Identified gaps: When the current state of the art modelling of hybrid propulsion systems is considered, limitations exist in the development and adaptation of models dedicated to specific components for such advanced future engine architectures. Hence the multi-disciplinary effects of a combination of radical components (electrical motors, converters/transformers, cables, energy storage, electrical fans, super-conductivity, cryo-coolers etc.) on integrated solutions have not been considered.
Progress beyond the state of the art: In order to progress from existing modelling capability and to adequately assess performance (in terms of thrust capabilities and block fuel consumption) at a preliminary design stage, reliable and robust models will be developed. These models will be capable of establishing the design impact of the novel components on the aircraft and propulsion system weight, life, overall mission fuel burn and environmental emissions (CO2) and direct operating costs for the aircraft.
A customised multi-disciplinary design framework with the integrated models will be used to create design space maps. It will be used to optimise the hybrid propulsion system, establishing the link between the thermal power part and the electrical power part, while assessing the effect of component losses and their dependencies to key design parameters. The framework will then be used to undertake mission level performance optimisation of individual components and the integrated system while considering dimensions, weight, drag and engine uninstalled/installed performance.
The progress will be ascertained through positioning of the optimum engine/aircraft designs on the created design space maps, in order to demonstrate whether hybrid propulsion systems and their enabling technologies are feasible.
The integration of model assets like Modelica libraries on gas turbines, electrical power systems, and thermal management including cooling, and EVA aim to provide significant progress beyond state-of-the art with respect to the modelling of new enabling technologies, more robust models and a more robust integration framework and a broader range of design space exploration and multi-disciplinary optimisation studies.

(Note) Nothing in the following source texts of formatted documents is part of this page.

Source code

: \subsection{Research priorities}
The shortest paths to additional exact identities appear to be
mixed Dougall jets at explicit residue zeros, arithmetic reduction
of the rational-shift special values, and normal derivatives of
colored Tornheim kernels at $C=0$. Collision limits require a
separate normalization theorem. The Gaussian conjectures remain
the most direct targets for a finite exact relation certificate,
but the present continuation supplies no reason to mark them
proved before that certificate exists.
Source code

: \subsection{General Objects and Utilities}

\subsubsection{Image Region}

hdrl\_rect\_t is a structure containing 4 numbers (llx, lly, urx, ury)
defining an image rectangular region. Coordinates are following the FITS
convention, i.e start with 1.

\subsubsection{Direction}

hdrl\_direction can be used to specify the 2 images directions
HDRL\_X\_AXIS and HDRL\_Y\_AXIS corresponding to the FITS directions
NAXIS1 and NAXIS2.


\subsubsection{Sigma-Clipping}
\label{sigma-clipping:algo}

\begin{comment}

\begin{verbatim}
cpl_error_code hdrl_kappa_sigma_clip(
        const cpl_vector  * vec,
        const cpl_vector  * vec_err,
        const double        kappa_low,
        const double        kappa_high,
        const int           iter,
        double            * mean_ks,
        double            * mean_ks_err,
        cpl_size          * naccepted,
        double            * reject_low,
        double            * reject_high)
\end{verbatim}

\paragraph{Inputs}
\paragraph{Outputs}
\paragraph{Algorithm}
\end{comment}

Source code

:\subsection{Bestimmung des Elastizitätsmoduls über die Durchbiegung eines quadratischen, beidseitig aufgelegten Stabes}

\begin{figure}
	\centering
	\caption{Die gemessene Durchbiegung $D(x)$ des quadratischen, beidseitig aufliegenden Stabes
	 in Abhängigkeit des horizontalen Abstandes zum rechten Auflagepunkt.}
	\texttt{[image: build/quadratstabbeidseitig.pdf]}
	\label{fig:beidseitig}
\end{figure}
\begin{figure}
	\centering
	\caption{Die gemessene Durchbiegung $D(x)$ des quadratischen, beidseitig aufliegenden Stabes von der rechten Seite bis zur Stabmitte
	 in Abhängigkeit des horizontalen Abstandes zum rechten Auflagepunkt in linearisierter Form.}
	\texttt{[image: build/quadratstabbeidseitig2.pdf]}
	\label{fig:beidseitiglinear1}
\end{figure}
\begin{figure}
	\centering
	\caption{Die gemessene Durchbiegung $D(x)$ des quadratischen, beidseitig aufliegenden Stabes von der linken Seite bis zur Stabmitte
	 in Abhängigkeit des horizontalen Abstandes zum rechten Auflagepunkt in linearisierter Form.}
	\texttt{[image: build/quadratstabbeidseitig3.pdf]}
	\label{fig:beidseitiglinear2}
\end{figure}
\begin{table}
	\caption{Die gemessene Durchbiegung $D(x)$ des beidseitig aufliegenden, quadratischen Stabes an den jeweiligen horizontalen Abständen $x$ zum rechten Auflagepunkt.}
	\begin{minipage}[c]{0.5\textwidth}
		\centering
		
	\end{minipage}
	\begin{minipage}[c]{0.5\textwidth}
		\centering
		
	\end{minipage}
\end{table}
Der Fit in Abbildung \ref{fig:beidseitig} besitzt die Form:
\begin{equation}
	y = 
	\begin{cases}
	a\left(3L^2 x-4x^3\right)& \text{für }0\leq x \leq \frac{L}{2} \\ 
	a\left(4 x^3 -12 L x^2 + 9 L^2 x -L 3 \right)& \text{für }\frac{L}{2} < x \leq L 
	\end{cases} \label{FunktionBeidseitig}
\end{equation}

With the model-based design platform suggested by TRADE, the aircraft sub-system models will be interfaced for the first time from their “native modelling language” with full expressivity required to cover this wide domain to a native aircraft conceptual design environment enabling full system level MDO.
Equally important to the development of new or extended component models, the unconventional system analyses within TRADE will provide additional cases, on which the current object-oriented library structures can be evaluated, and which possibly will allow improving the structure further making the libraries even more flexible and adaptive.